Requirement: Write out, word for word, every line in the data below from the one containing "active/inactive status incorrectly" to the one containing "routine more reliable", both of them included.

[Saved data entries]
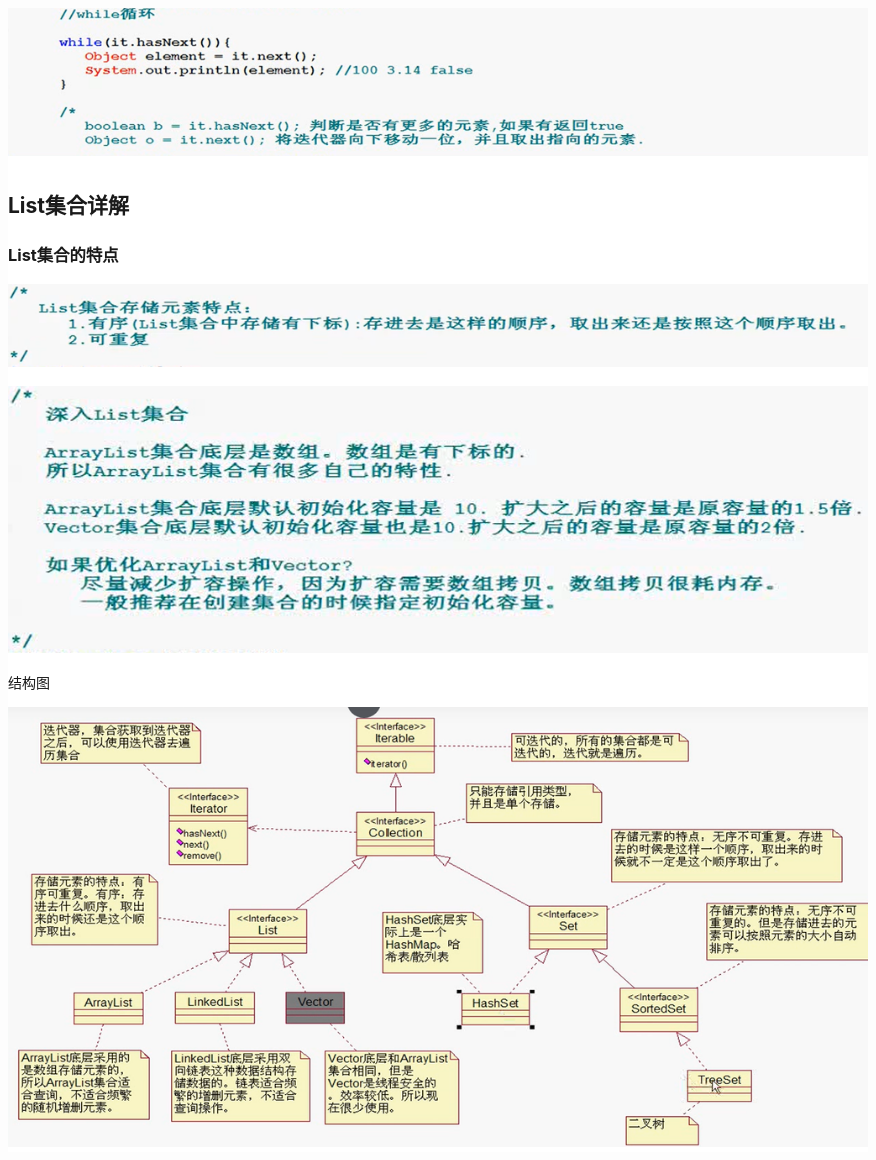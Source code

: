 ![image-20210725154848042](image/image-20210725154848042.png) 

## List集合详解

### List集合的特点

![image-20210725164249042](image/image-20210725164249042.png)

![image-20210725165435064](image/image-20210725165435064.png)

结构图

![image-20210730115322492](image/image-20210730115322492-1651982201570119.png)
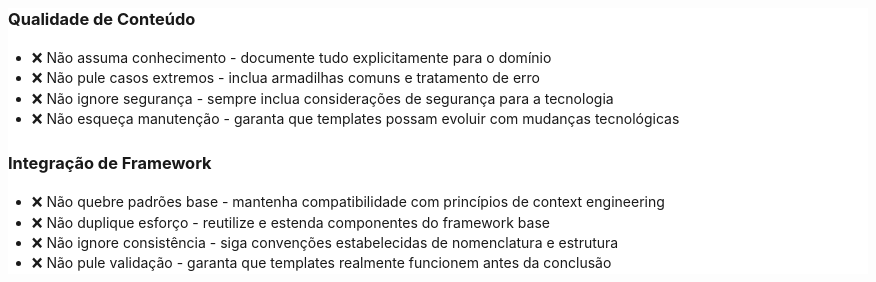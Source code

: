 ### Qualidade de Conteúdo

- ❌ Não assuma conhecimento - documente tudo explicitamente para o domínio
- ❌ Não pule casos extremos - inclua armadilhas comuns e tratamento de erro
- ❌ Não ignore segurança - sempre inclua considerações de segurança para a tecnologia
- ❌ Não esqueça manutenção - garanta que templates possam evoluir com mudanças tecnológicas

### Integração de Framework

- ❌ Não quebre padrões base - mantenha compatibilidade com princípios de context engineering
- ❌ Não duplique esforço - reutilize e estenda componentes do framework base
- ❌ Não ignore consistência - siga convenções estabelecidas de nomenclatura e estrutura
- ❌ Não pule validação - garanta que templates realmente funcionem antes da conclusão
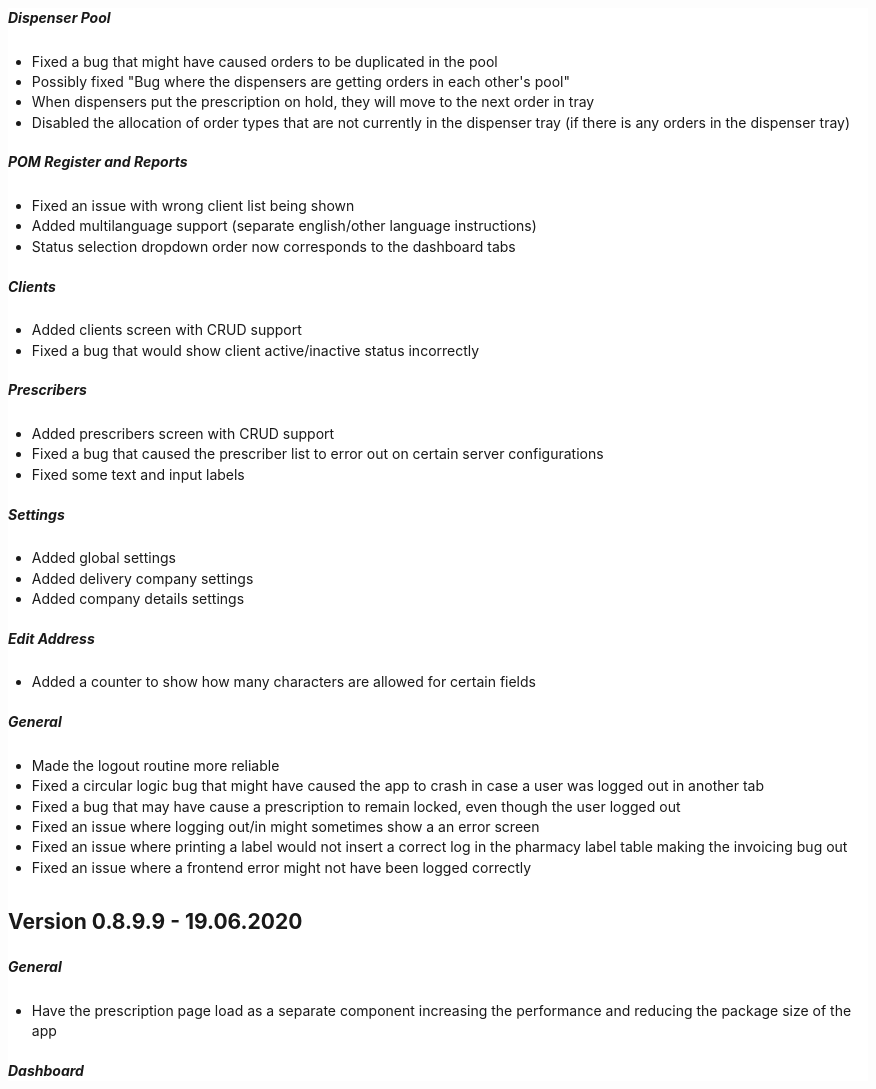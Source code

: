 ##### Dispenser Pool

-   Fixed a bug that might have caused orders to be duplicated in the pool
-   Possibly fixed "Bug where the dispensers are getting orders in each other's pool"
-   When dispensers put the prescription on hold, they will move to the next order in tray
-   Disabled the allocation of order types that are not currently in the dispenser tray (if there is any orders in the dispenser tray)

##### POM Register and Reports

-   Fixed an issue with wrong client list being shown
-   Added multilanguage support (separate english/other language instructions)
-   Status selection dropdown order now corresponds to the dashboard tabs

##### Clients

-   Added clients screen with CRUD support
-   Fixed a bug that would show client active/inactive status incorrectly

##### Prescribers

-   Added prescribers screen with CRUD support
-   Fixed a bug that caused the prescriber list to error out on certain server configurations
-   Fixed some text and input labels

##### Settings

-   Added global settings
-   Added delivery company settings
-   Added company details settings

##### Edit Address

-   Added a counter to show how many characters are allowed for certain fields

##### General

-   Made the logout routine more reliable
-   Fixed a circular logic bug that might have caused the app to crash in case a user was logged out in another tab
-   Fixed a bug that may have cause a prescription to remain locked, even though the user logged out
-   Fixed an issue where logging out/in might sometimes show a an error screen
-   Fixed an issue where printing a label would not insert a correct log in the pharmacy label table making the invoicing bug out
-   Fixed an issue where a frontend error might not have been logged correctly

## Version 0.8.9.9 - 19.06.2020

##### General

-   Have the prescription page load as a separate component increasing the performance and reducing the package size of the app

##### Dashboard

Expected answer:
-   Fixed a bug that would show client active/inactive status incorrectly

##### Prescribers

-   Added prescribers screen with CRUD support
-   Fixed a bug that caused the prescriber list to error out on certain server configurations
-   Fixed some text and input labels

##### Settings

-   Added global settings
-   Added delivery company settings
-   Added company details settings

##### Edit Address

-   Added a counter to show how many characters are allowed for certain fields

##### General

-   Made the logout routine more reliable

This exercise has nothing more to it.